Bu noktada anne babaları üçe ayırabiliriz:
- Çocuğum okulda yoruldu; sadece dinlensin, eğlensin diyen anne babalar.
- Çocuğum bu üç ayı farklı kurslarda değerlendirsin, diyen anne babalar.
(yüzme, futbol, zekâ oyunları, İngilizce, diksiyon, okçuluk, müzik, dini kurslar)
- Çocuğum ne dinlensin ne de kurslara gitsen, bir an önce en çok içinde yaşayacağı gerçek hayatla tanışsın, diyen anne babalar.
Eğitimcilik ve ticaret hayatında gördüğüm bir gerçeği, hem anne babalara hem de yüzü özü çok temiz çocuklara ve gençlere anlatmak istedim bu yazımda.
Birinci gruba giren yani çocuğum dinlensin, eğlensin diyen anne babaların çocukları elde ettikleri kazanımların farkında olmuyor.

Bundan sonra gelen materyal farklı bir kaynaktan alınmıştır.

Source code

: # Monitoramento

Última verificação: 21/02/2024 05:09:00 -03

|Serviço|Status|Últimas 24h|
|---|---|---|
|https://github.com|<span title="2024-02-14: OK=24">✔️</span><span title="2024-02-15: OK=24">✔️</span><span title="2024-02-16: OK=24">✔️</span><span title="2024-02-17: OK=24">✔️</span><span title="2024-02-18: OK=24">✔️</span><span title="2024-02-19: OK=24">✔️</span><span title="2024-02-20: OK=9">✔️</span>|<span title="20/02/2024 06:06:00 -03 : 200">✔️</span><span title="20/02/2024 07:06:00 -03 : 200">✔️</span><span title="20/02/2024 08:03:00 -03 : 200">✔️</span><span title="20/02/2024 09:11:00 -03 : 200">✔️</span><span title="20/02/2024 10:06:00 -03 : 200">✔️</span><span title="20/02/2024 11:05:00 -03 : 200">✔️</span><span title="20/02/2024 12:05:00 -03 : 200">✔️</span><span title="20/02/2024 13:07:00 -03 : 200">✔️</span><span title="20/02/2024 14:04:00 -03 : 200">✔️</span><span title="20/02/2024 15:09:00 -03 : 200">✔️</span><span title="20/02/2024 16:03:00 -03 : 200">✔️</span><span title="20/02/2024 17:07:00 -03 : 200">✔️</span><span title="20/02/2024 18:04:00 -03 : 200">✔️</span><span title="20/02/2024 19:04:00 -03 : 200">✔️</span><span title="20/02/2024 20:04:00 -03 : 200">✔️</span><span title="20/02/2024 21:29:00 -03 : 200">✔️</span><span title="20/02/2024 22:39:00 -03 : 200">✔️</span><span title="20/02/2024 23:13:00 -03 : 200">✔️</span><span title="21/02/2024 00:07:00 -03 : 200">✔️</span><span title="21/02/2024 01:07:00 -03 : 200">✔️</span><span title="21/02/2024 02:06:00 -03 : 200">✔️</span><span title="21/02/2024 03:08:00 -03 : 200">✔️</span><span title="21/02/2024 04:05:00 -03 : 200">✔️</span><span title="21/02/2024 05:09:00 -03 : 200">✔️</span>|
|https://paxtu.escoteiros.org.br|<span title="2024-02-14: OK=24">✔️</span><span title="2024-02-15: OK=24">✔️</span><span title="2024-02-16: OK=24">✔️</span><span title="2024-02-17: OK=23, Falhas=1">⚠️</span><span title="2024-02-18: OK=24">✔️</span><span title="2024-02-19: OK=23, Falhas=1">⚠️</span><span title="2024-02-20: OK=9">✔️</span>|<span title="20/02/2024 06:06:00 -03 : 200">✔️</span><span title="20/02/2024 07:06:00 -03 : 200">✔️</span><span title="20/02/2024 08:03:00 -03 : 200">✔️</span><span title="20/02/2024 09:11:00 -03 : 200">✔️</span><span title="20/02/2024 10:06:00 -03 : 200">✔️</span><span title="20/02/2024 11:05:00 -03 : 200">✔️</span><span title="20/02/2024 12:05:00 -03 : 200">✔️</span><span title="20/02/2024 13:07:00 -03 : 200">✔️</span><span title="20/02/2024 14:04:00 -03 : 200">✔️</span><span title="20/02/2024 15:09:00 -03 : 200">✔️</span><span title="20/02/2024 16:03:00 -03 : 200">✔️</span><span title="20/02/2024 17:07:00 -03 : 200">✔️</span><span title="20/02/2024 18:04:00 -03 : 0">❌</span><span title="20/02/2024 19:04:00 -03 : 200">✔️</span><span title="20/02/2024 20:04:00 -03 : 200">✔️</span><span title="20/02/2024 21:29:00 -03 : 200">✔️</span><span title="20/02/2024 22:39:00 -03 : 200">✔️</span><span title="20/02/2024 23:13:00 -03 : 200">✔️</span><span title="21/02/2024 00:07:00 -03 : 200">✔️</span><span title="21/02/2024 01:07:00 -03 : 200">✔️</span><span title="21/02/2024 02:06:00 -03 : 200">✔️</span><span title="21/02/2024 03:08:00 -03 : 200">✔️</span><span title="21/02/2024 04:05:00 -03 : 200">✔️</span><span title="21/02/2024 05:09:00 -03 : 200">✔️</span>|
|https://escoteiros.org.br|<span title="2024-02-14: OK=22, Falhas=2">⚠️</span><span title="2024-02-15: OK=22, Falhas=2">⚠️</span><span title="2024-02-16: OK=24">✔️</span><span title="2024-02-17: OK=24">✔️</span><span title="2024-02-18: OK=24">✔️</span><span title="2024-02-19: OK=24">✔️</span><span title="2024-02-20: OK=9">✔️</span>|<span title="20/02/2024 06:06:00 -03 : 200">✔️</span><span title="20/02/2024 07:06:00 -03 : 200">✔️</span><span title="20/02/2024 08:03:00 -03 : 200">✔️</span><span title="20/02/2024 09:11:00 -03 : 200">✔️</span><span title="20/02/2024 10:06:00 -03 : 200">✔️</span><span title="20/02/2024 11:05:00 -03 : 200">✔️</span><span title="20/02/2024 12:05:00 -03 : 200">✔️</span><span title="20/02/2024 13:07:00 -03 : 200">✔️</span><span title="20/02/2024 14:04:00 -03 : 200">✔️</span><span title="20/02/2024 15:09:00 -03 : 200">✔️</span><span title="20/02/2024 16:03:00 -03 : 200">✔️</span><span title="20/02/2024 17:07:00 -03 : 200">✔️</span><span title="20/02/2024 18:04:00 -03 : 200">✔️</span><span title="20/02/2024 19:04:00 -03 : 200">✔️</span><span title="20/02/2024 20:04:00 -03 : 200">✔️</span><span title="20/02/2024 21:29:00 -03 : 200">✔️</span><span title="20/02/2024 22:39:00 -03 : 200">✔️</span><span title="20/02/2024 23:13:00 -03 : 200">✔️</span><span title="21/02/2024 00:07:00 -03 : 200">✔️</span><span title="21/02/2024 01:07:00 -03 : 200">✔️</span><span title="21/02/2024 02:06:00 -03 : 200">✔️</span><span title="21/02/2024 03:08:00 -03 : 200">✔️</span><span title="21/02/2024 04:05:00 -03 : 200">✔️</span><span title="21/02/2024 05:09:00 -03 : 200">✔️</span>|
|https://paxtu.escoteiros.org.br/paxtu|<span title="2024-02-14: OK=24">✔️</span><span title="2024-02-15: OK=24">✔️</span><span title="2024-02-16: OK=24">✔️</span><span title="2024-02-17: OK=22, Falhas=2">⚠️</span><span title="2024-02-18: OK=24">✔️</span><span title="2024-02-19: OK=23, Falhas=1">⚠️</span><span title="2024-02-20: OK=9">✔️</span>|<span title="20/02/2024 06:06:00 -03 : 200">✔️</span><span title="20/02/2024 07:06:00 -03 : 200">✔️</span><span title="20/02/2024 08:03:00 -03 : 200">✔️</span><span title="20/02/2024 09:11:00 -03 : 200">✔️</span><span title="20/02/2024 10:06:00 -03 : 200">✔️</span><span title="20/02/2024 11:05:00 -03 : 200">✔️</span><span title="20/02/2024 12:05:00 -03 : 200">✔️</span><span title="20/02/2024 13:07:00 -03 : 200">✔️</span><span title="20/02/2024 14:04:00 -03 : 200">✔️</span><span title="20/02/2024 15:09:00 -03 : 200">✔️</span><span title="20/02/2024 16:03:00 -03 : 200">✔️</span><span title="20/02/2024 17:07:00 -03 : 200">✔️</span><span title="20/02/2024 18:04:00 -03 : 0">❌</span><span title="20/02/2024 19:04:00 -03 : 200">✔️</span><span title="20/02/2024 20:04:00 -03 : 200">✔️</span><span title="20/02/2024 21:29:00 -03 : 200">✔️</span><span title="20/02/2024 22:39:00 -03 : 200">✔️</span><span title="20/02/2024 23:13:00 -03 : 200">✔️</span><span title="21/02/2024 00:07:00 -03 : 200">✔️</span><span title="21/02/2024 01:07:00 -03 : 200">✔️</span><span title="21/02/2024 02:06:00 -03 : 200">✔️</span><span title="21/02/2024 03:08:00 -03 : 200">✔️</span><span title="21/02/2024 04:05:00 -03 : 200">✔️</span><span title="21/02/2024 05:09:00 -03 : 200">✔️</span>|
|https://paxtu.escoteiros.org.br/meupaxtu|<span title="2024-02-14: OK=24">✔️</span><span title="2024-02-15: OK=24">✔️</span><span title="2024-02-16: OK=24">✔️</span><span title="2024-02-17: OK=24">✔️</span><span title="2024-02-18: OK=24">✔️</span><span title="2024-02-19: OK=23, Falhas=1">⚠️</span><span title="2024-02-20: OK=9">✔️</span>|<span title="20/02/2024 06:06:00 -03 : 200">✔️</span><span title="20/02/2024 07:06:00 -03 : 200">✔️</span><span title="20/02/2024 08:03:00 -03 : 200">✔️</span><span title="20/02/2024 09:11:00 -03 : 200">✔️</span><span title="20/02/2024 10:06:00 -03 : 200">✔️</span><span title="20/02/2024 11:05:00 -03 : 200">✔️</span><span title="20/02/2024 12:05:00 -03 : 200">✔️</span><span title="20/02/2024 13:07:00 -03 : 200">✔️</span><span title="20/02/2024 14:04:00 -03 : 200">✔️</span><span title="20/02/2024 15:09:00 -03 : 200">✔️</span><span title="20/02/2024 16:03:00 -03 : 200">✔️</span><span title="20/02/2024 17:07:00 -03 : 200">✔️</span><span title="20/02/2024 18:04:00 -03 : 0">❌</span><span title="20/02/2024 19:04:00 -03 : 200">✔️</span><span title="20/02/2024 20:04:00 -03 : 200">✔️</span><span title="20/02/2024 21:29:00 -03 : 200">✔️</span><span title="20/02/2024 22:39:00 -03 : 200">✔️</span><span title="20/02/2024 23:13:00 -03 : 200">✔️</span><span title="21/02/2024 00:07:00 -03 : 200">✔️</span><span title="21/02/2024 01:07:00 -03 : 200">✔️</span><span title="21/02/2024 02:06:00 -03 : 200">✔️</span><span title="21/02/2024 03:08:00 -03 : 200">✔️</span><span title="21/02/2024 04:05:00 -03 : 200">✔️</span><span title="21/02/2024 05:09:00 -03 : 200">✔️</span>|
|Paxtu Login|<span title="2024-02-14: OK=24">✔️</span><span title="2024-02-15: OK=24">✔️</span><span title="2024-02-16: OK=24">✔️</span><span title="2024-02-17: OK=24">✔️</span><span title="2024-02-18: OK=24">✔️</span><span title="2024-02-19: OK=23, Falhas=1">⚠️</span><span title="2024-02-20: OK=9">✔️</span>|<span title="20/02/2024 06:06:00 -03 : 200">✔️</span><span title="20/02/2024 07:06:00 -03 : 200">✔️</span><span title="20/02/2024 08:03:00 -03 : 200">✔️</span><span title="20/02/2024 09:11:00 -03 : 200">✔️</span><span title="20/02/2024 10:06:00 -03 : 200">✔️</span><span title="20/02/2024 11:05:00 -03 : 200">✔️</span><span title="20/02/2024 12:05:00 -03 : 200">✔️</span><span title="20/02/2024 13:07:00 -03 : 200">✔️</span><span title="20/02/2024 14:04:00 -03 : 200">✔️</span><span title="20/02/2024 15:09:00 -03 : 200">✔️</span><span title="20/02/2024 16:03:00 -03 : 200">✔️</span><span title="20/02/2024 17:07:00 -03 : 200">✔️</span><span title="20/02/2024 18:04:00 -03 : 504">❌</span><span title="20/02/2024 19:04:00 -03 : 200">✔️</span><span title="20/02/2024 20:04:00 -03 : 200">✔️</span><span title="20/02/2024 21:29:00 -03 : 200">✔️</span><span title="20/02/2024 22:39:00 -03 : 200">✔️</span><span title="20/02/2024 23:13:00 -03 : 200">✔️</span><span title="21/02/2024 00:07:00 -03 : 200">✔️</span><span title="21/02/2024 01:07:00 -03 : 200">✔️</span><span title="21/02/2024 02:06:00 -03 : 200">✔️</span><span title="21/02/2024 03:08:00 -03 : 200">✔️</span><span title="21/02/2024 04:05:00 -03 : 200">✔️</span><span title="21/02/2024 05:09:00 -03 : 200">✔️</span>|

Emek nedir, sabır nedir, çile nedir, yorulmak nedir, tutumlu olmak nedir, empati nedir, fedakârlık nedir bu kavramların anlam içeriğini tecrübe etmeden büyümeye devam ediyorlar. Beklenti içinde yaşayan, sorumluluk şuuru az, gerçek hayata karşı özgüveni düşük, hazırcılığı ve tüketimi seven çocuklar ve gençler haline geliyorlar. Kendilerini ve kendilerine hizmet edenleri çok seviyorlar. Dış dünyadaki yangın, sel, savaş, açlık onları çok da ilgilendirmiyor; çünkü kendi iç dünyasında bunları hissetmemiş, acı çekmemiş, yorularak bir şeylerin sahibi olmamış. Dış görünüşlerine dikkat ediyorlar, özlerini ihmal ediyorlar. Bu gruba girenler yani, okul ve aile hayatından kopamayarak gerçek hayatla bir türlü tanışamayan ya da çok geç tanışan çocuklar ve gençler, iş ve evlilik hayatlarında düzen tutturmada zorlanıyorlar. Çoğunluk bu şekildedir, istisnalar çıkabilir.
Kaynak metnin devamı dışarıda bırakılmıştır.